Another newspaper is gone

If you work in the newspaper industry, closures and layoffs are in the back of your mind every day. But news of them still comes as a shock. And their loss still hurts.

The company that owns the papers I used to work for in Virginia, World Media Enterprises, fired about a hundred people and closed down the paper I used to design, the News & Messenger. Many of those losing their jobs are my friends and former co-workers. I hate that this happened to them at the holidays. I hate that it happened at all.

While my department in Lynchburg designed a lot of papers, the News & Messenger was the one I worked on the most. It was a hyperlocal paper on the edge of Washington, D.C.  The coverage area included a famous Marine Corps base, Quantico, and the site of the first battle of the Civil War. Over the spring and summer of 2011, there was a lot of coverage of the battle’s 150th anniversary. Like, A LOT. Several stories per day. But that led to one of the coolest projects I’ve worked on as a designer — the editions commemorating the battle.* Designer Matt McWilliams created these gorgeous historical front-page templates inspired by how newspapers of the era looked (obviously with some exceptions, as modern papers are much narrower and include bar codes). Lots of display type, tiny gutters, .25pt rules everywhere… It was such a fun concept. I laid out two of the Battle of First Manassas editions, and I’m really proud of how they came out.**

Like a lot of papers that strive to do the “hyperlocal” thing, there were days when the paper was heavy on press release rewrites and crime blotter.

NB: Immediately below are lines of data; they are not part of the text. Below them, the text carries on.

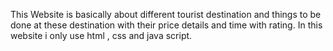 This Website is basically about different tourist destination and things to be done at these destination with their price details and time with rating.
In this website i only use html , css and java script.
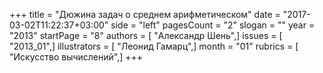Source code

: +++
title = "Дюжина задач о среднем арифметическом"
date = "2017-03-02T11:22:37+03:00"
side = "left"
pagesCount = "2"
slogan = ""
year = "2013"
startPage = "8"
authors = [ "Александр Шень",]
issues = [ "2013_01",]
illustrators = [ "Леонид Гамарц",]
month = "01"
rubrics = [ "Искусство вычислений",]
+++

But I know the journalists who worked there, and if the paper was ever lacking, it wasn’t due to lack of effort from them. They did a lot of great work, and I’m glad I got to present it in newsprint for them. I wish everyone who worked there the best.

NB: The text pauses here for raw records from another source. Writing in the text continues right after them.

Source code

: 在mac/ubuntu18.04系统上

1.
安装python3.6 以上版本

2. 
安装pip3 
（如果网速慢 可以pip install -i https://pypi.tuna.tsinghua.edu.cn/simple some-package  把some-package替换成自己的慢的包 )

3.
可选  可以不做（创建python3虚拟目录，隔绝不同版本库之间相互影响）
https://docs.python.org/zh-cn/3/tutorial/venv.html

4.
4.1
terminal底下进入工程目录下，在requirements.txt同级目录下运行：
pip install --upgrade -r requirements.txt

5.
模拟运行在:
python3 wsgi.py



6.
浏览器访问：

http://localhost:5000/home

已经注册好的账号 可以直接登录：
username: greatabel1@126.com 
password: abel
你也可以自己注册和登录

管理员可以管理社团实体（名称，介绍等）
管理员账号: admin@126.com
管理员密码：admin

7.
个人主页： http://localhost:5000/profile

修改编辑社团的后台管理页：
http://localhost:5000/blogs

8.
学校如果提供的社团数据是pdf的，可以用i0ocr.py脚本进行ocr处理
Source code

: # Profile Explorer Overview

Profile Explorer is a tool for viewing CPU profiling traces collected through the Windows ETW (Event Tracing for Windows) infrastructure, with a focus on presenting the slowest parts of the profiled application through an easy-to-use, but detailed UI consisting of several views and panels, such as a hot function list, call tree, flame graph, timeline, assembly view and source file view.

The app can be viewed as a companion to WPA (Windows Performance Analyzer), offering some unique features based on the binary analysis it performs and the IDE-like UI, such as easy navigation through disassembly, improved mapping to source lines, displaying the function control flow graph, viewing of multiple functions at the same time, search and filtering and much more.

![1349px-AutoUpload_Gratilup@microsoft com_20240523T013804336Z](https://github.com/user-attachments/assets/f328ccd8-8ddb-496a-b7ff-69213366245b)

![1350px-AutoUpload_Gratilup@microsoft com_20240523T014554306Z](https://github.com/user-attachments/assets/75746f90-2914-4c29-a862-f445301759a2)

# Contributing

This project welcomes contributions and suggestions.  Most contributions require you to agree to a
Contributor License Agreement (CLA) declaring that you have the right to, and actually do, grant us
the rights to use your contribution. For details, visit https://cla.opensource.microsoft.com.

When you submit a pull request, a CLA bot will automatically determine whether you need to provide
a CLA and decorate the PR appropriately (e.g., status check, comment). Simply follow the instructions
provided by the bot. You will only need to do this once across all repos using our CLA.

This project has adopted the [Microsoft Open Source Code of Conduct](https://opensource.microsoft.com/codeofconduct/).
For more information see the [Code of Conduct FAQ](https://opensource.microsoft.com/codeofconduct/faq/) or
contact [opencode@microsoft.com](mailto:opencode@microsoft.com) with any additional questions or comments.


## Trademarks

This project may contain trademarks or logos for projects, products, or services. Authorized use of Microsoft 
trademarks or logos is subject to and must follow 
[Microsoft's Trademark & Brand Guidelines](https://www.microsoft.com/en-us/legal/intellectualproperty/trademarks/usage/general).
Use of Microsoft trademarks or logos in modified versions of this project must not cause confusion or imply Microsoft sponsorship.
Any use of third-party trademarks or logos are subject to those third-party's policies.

* One complaint: The number of times I had to edit out the word “celebrate” from stories leading up to these events? Ridiculous. The anniversary of thousands of Americans killing each other is not a cause for celebration. Commemorate? Mark the anniversary of? Sure. But no “celebrate.” The authors shall remain nameless to protect the guilty.

** Ack! Cannot find these fronts to show what I mean. I’m sure I have clips of them… somewhere. Will update if ever they are found.

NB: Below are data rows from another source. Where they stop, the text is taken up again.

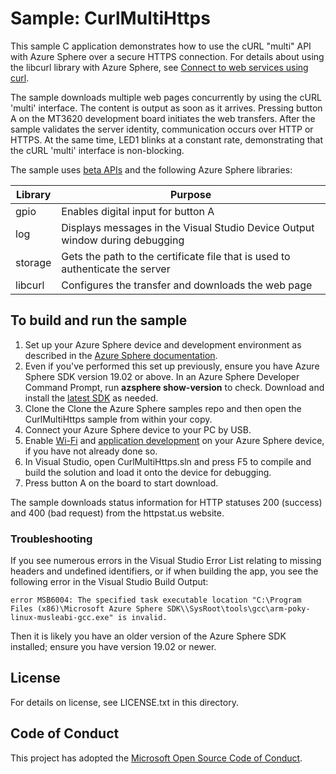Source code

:# Sample: CurlMultiHttps

This sample C application demonstrates how to use the cURL "multi" API with Azure Sphere over a secure HTTPS connection. For details about using the libcurl library with Azure Sphere, see [Connect to web services using curl](https://docs.microsoft.com/azure-sphere/app-development/curl).

The sample downloads multiple web pages concurrently by using the cURL 'multi' interface. The content is output as soon as it arrives. Pressing button A on the MT3620 development board initiates the web transfers. After the sample validates the server identity, communication occurs over HTTP or HTTPS. At the same time, LED1 blinks at a constant rate, demonstrating that the cURL 'multi' 
interface is non-blocking.

The sample uses [beta APIs](https://docs.microsoft.com/azure-sphere/app-development/use-beta) and the following Azure Sphere libraries:

|Library   |Purpose  |
|---------|---------|
| gpio | Enables digital input for button A |
|log     |  Displays messages in the Visual Studio Device Output window during debugging  |
|storage    | Gets the path to the certificate file that is used to authenticate the server      |
|libcurl | Configures the transfer and downloads the web page |

## To build and run the sample

1. Set up your Azure Sphere device and development environment as described in the [Azure Sphere documentation](https://docs.microsoft.com/azure-sphere/install/overview).
1. Even if you've performed this set up previously, ensure you have Azure Sphere SDK version 19.02 or above. In an Azure Sphere Developer Command Prompt, run **azsphere show-version** to check. Download and install the [latest SDK](https://aka.ms/AzureSphereSDKDownload) as needed.
1. Clone the  Clone the Azure Sphere samples repo and then open the CurlMultiHttps sample from within your copy.
1. Connect your Azure Sphere device to your PC by USB.
1. Enable [Wi-Fi](https://docs.microsoft.com/azure-sphere/install/configure-wifi) and [application development](https://docs.microsoft.com/azure-sphere/quickstarts/qs-blink-application#prepare-your-device-for-development-and-debugging) on your Azure Sphere device, if you have not already done so.
1. In Visual Studio, open CurlMultiHttps.sln and press F5 to compile and build the solution and load it onto the device for debugging.
1. Press button A on the board to start download.

The sample downloads status information for HTTP statuses 200 (success) and 400 (bad request) from the httpstat.us website.  

### Troubleshooting

If you see numerous errors in the Visual Studio Error List relating to missing headers and undefined identifiers, or if when building the app, you see the following error in the Visual Studio Build Output:

   `error MSB6004: The specified task executable location "C:\Program Files (x86)\Microsoft Azure Sphere SDK\\SysRoot\tools\gcc\arm-poky-linux-musleabi-gcc.exe" is invalid.`

Then it is likely you have an older version of the Azure Sphere SDK installed; ensure you have version 19.02 or newer.

## License
For details on license, see LICENSE.txt in this directory.

## Code of Conduct
This project has adopted the [Microsoft Open Source Code of Conduct](https://opensource.microsoft.com/codeofconduct/).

Working with others CAN be fun!

Teamwork!

Teamwork!

On a recent newspaper front, I was reminded of why we’re encouraged to do “group work” in college (and possibly grade school, too, but I wouldn’t know). I am a rather introverted sort — I know, an introverted copy editor! How unusual! — and I found that, where group projects were required, I did not do very well. Much of that was that I preferred to procrastinate as long as possible, and other people would insist on trying to get work done when I was still in the “mulling project-related thoughts” phase! The nerve of them.

But now, I have a looming deadline every day, the perfect working conditions for a procrastinator. I enjoy the shared creative process much more this way.

We were running a centerpiece story about the huge Powerball jackpot, and the photo editor suggested placing one photo near the headline, at a small size, with the other below at regular centerpiece-photo size.

The copy editor reading the story came up with a cute headline for it.

And then I fit these all together and chose a “Powerball red” accent color. And it all came out beautifully!  I love working with other talented folks.